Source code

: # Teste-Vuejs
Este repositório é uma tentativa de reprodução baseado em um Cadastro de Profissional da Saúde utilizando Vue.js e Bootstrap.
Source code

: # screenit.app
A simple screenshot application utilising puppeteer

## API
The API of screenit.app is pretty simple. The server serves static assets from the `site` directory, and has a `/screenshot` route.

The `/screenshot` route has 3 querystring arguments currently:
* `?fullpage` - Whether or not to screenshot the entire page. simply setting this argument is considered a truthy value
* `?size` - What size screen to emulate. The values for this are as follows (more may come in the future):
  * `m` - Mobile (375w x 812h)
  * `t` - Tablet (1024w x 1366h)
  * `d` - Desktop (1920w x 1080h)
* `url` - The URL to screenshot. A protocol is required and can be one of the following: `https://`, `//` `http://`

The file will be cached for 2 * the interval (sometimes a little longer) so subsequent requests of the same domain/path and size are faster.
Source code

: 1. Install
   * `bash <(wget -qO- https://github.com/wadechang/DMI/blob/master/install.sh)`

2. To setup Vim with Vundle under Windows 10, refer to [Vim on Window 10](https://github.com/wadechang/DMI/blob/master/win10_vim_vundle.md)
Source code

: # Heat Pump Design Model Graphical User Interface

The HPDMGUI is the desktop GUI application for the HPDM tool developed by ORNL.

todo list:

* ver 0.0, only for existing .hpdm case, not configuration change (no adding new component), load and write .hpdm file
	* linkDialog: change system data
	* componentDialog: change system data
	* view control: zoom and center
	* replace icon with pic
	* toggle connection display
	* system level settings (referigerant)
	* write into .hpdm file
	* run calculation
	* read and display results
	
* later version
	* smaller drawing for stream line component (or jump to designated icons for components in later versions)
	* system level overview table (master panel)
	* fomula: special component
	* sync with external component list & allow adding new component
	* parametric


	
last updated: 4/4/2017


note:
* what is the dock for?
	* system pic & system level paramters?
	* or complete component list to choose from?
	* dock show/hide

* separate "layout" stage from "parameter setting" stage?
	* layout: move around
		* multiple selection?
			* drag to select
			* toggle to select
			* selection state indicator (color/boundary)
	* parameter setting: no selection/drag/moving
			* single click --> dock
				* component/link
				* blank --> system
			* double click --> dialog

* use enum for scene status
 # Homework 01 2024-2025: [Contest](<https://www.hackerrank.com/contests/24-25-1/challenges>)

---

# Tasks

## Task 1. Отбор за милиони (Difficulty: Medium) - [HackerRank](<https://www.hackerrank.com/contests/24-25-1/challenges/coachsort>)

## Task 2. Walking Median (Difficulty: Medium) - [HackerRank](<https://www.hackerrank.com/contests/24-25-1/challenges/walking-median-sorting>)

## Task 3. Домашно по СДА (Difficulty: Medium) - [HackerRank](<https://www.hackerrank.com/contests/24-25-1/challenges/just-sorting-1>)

━━━━

■ How to complete this task: Within the material above, copy exactly the lines from the line that holds "The API of screenit.app" up to and including the line that holds "Graphical User Interface".

■ Answer to the problem:
The API of screenit.app is pretty simple. The server serves static assets from the `site` directory, and has a `/screenshot` route.

The `/screenshot` route has 3 querystring arguments currently:
* `?fullpage` - Whether or not to screenshot the entire page. simply setting this argument is considered a truthy value
* `?size` - What size screen to emulate. The values for this are as follows (more may come in the future):
  * `m` - Mobile (375w x 812h)
  * `t` - Tablet (1024w x 1366h)
  * `d` - Desktop (1920w x 1080h)
* `url` - The URL to screenshot. A protocol is required and can be one of the following: `https://`, `//` `http://`

The file will be cached for 2 * the interval (sometimes a little longer) so subsequent requests of the same domain/path and size are faster.
Source code

: 1. Install
   * `bash <(wget -qO- https://github.com/wadechang/DMI/blob/master/install.sh)`

2. To setup Vim with Vundle under Windows 10, refer to [Vim on Window 10](https://github.com/wadechang/DMI/blob/master/win10_vim_vundle.md)
Source code

: # Heat Pump Design Model Graphical User Interface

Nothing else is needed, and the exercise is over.